#### Exercise:
Your answer consists of the lines in the data that contain "Performance". Copy each of them.

#### Records for the exercise:
= Beginning of Section =

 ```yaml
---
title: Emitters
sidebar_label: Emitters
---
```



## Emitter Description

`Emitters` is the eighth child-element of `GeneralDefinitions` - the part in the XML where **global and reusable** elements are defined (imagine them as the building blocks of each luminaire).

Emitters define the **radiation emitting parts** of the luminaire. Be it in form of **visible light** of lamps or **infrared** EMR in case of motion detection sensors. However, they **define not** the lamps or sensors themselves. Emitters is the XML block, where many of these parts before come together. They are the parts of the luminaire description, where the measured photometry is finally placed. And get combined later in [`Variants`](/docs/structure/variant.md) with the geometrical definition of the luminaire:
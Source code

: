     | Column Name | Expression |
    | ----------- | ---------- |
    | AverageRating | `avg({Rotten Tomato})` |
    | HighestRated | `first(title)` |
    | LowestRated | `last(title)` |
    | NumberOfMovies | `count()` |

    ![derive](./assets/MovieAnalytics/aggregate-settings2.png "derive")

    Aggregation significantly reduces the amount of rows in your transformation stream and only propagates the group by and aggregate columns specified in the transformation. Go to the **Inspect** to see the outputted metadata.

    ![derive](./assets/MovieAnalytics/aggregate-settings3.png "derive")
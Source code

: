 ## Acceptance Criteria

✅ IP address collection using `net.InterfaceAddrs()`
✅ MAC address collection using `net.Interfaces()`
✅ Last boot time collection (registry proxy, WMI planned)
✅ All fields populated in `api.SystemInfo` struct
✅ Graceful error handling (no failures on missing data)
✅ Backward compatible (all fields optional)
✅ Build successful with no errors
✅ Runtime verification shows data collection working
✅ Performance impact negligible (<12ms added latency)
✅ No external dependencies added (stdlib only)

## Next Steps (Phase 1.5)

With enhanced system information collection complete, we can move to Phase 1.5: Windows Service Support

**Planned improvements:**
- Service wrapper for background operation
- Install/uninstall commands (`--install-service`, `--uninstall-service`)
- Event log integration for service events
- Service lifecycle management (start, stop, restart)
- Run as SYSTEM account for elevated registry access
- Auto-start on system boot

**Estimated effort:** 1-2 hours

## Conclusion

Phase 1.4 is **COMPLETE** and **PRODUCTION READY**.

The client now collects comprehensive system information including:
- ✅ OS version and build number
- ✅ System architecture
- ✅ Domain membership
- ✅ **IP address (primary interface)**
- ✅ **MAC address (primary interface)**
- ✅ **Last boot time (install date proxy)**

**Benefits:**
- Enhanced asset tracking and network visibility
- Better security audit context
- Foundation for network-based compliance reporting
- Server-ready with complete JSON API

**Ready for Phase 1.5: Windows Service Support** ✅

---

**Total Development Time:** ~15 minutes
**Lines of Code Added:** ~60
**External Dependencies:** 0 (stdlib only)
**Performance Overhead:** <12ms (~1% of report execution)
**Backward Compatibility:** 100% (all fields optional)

= End of Section =

#### Exercise answer:
✅ Performance impact negligible (<12ms added latency)
**Performance Overhead:** <12ms (~1% of report execution)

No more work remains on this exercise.